• **Your objective**
Below are lines of data, and only some are wanted. Please repeat exactly those from the line that has "- Type-safe event sending" through the line that has "- Full TypeScript support".

Saved entries:
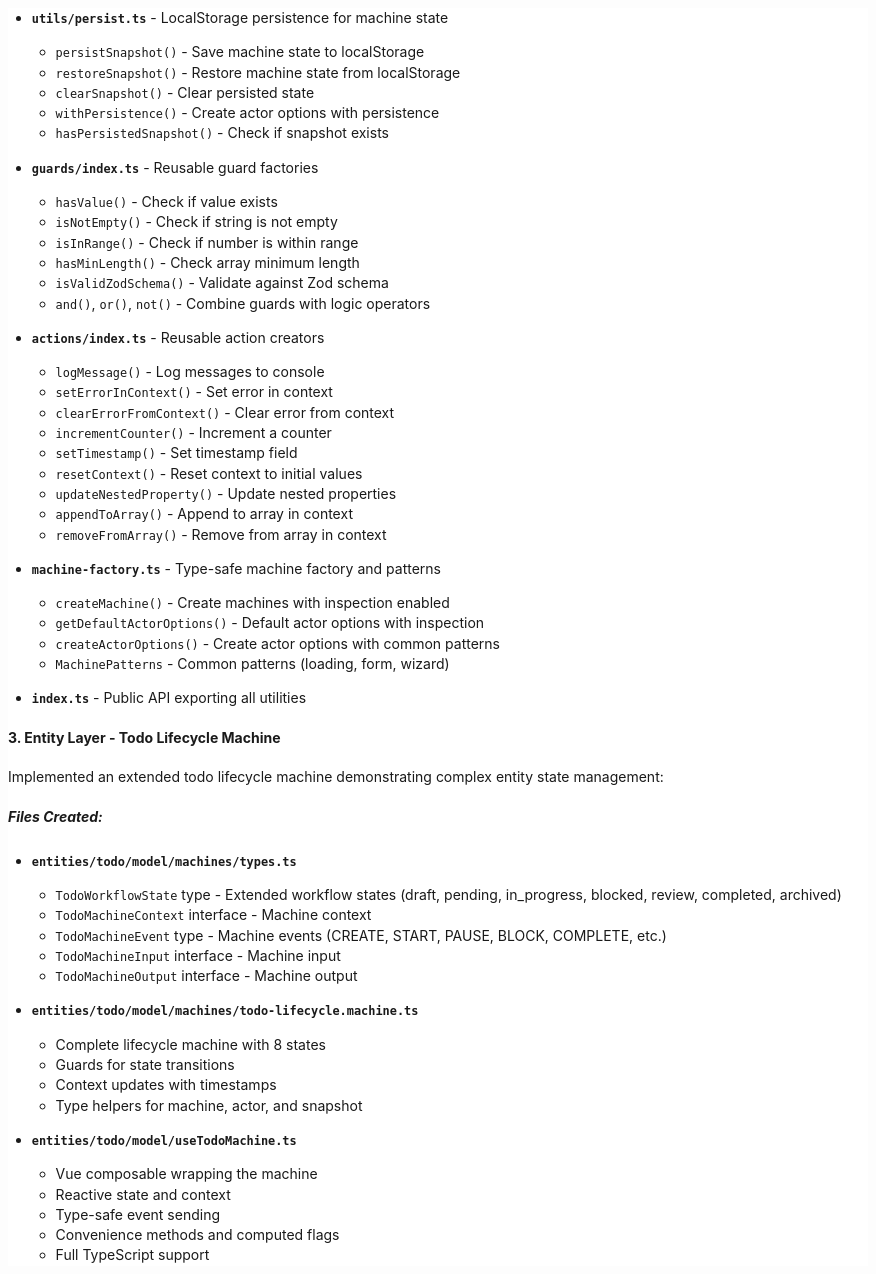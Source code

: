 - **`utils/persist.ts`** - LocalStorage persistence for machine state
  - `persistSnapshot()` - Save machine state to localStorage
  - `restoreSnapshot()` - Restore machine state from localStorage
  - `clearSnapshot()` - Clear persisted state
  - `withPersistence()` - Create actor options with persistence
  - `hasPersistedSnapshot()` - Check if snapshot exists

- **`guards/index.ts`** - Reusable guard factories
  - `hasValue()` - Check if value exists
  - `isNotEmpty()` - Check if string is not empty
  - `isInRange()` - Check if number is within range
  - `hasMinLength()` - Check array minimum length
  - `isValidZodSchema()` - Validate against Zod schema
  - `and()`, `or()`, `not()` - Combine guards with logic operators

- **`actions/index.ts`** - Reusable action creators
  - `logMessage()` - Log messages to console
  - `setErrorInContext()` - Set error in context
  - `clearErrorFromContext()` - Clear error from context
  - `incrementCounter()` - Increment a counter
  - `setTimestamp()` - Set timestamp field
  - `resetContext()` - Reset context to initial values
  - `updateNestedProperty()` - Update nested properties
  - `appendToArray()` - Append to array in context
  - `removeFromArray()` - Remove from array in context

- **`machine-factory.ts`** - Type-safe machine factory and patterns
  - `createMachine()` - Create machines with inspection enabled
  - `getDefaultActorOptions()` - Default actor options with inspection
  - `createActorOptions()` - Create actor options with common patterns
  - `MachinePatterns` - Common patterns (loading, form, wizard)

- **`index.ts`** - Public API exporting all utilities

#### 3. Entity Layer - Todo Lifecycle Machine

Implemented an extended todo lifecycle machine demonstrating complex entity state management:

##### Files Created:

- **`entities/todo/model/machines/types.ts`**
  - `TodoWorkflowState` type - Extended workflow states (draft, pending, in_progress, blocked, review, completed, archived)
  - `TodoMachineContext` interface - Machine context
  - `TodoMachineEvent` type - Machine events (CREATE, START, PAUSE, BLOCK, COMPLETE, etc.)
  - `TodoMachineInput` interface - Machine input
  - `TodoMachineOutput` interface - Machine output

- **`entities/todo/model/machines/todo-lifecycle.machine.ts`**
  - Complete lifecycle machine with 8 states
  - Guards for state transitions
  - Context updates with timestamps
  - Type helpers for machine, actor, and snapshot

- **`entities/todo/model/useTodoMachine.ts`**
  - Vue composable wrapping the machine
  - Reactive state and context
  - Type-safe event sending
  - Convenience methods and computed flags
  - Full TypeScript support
* * *
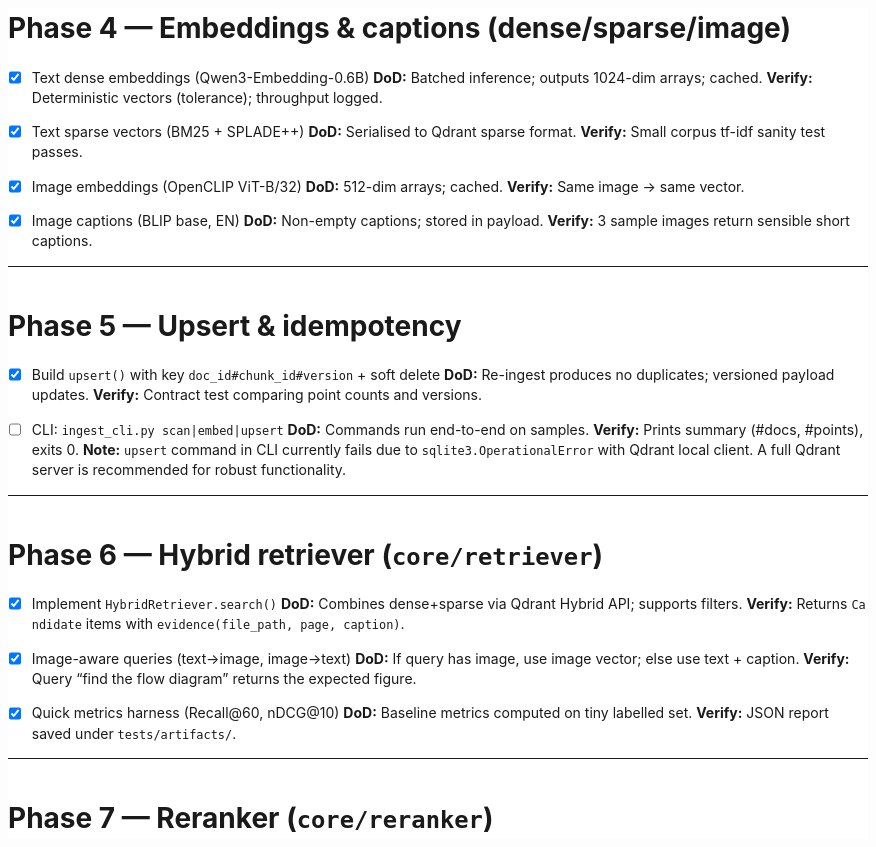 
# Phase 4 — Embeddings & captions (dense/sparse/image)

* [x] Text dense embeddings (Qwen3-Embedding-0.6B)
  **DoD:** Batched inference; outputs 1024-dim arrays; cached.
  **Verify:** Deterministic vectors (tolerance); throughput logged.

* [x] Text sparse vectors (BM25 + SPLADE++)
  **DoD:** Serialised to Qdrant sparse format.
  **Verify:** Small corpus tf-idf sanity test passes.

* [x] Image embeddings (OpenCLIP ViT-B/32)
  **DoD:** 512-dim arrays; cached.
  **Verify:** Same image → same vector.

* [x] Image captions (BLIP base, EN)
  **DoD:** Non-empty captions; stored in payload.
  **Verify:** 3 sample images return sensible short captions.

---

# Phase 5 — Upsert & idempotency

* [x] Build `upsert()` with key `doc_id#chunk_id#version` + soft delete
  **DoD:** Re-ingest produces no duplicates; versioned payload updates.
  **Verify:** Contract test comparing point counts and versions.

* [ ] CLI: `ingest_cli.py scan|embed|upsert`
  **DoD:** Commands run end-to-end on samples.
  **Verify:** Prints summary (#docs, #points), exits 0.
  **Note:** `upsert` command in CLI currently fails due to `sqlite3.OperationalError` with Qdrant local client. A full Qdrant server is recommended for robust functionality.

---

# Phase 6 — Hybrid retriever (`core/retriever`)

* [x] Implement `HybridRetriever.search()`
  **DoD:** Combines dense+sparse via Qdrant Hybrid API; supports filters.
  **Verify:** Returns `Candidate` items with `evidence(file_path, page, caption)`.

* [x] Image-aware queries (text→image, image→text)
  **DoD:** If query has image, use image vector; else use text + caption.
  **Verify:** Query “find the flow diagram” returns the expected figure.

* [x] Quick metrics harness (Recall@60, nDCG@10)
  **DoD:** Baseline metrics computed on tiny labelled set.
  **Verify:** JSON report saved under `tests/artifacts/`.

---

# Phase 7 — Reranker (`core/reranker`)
--
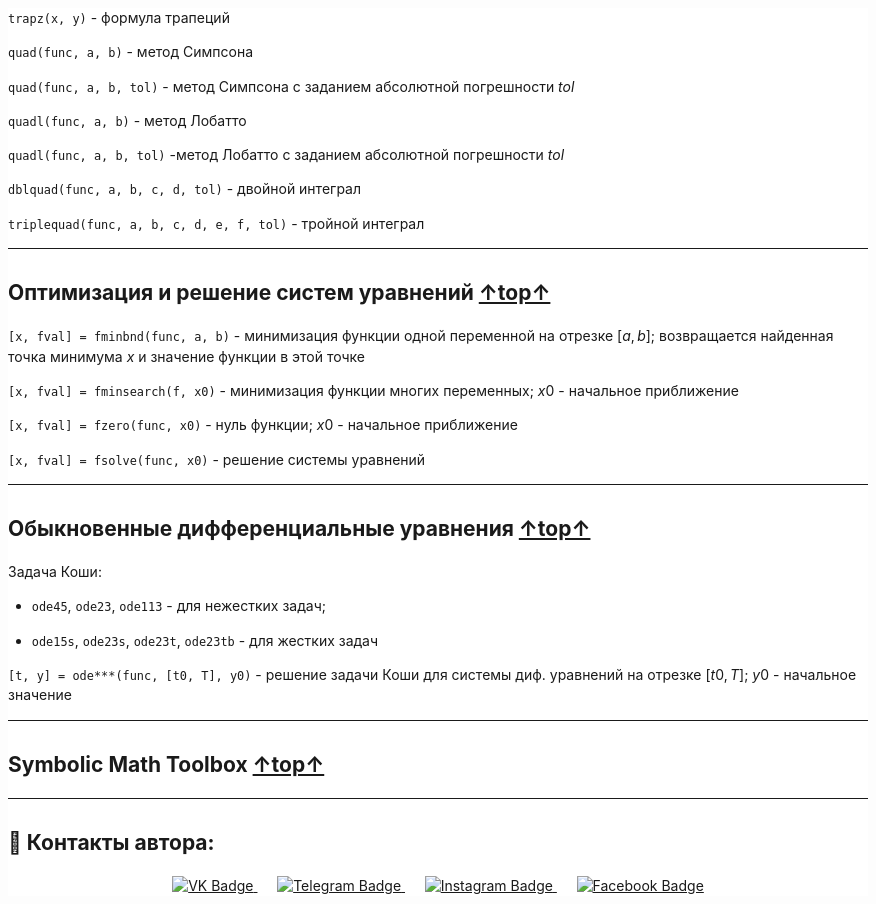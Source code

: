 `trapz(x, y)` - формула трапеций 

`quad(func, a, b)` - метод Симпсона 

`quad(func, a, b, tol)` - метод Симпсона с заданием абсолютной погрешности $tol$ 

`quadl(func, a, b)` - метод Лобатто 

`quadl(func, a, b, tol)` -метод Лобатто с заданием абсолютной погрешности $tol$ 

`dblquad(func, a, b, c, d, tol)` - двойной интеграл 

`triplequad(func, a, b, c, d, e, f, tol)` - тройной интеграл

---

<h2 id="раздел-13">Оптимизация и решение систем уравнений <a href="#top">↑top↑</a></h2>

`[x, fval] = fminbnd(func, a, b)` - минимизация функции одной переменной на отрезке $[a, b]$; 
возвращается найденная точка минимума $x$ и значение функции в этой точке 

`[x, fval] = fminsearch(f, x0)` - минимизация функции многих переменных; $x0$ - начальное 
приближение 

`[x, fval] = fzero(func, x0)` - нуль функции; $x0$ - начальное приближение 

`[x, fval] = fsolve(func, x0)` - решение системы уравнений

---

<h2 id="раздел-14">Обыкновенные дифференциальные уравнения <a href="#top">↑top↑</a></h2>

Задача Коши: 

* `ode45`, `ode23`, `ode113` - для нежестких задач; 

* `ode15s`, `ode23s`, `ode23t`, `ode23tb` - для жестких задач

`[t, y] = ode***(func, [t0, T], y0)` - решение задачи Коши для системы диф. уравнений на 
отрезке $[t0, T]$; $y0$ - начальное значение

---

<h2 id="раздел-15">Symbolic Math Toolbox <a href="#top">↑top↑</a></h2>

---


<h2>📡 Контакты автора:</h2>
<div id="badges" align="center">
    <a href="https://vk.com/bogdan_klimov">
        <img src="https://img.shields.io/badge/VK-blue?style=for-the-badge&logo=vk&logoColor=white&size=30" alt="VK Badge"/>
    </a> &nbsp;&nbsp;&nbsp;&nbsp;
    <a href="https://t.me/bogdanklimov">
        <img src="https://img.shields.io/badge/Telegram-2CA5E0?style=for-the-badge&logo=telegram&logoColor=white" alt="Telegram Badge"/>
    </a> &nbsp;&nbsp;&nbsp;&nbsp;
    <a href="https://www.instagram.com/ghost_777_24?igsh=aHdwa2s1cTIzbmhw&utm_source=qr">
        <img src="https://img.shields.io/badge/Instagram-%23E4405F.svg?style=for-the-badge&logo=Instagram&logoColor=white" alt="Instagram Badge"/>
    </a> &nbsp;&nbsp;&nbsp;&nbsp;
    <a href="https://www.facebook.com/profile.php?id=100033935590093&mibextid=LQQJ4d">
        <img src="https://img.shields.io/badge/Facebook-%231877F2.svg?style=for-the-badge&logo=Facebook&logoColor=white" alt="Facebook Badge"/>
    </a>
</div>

• **Problem solution**
  - Type-safe event sending
  - Convenience methods and computed flags
  - Full TypeScript support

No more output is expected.